Could you return only the lines that run from the line with "## How to add new config" through the final line of the data, exactly as they stand?

Records to use –
※

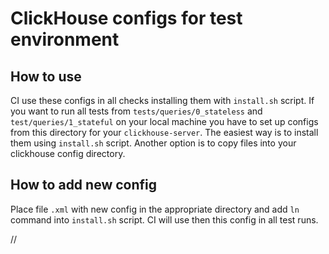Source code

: # ClickHouse configs for test environment

## How to use
CI use these configs in all checks installing them with `install.sh` script. If you want to run all tests from `tests/queries/0_stateless` and `test/queries/1_stateful` on your local machine you have to set up configs from this directory for your `clickhouse-server`. The easiest way is to install them using `install.sh` script. Another option is to copy files into your clickhouse config directory.

## How to add new config

Place file `.xml` with new config in the appropriate directory and add `ln` command into `install.sh` script. CI will use then this config in all test runs.

//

※

Response box –
## How to add new config

Place file `.xml` with new config in the appropriate directory and add `ln` command into `install.sh` script. CI will use then this config in all test runs.

//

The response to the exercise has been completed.